MORE than half of consumers have changed their shopping habits as a result of the horse meat scandal, a survey for consumer group Which? has found.
Public trust in the food industry has dropped by 24 per cent, with 30 per cent of those polled now buying less processed meat and a quarter buying fewer ready meals with meat or choosing vegetarian options.
The survey, published today, also revealed that two-thirds of people do not think the Government has been giving enough attention to enforcing labelling laws, with half of consumers not confident that ingredient information is accurate.
It found that 44 per cent now spend more time looking at the ingredients label on meat products, with 83 per cent agreeing that country of origin labelling should be required on such items.
Confidence in food safety has also dropped, from nine in 10 feeling confident when buying products in the supermarket before the scandal broke to seven in 10 feeling confident now.

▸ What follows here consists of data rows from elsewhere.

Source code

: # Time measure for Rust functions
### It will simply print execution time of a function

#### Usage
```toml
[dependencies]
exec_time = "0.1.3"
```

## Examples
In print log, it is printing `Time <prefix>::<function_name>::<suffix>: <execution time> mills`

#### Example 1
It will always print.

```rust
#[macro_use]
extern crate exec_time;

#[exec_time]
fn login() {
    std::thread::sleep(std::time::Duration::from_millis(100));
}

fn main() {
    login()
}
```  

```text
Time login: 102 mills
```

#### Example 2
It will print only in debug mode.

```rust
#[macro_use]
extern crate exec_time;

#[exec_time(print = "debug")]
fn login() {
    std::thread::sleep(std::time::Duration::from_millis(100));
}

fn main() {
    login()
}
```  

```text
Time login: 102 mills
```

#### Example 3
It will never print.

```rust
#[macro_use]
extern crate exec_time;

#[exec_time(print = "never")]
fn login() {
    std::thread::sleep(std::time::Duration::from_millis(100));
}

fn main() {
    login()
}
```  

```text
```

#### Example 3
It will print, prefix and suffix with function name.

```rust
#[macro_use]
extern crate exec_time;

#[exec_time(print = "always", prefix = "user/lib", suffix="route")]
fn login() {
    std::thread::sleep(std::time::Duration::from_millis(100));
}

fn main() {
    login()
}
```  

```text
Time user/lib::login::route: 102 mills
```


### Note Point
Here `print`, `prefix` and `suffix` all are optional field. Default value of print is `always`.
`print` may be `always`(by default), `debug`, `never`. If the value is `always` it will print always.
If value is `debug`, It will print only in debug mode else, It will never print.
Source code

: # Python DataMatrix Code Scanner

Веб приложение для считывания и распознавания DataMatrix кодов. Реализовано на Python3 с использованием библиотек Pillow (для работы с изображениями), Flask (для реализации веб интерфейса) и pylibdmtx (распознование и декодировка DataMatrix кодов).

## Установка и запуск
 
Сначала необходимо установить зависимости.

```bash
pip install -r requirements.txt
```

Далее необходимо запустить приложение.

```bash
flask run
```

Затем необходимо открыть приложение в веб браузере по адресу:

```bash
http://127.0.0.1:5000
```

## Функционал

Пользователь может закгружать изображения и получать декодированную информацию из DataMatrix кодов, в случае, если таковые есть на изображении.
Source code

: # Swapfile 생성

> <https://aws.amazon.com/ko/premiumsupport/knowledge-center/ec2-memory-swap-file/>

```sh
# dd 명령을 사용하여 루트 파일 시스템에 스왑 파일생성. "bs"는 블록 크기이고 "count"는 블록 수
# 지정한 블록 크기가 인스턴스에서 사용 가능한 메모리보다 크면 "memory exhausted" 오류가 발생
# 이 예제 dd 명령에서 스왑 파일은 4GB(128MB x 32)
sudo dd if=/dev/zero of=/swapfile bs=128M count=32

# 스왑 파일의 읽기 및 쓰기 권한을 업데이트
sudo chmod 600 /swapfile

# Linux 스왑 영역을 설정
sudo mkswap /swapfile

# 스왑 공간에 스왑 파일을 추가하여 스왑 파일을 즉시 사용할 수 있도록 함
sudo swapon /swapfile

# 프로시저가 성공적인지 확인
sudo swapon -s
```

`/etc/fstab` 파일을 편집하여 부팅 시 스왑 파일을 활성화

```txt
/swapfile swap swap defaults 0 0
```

Which? executive director Richard Lloyd said: “The horse meat scandal exposed the need for urgent changes to the way food fraud is detected and standards are enforced.”
The findings come after supermarket Tesco yesterday withdrew a line of frozen meatloaf made in Northern Ireland after tests revealed it contained between two per cent and five per cent horsemeat.
It said it had pulled the 600g packs of Tesco Simply Roast Meatloaf made between October last year and January at Eurostock in Craigavon, Northern Ireland, from its shelves.
The supermarket said it was the fourth of its products to test positive for horsemeat contamination.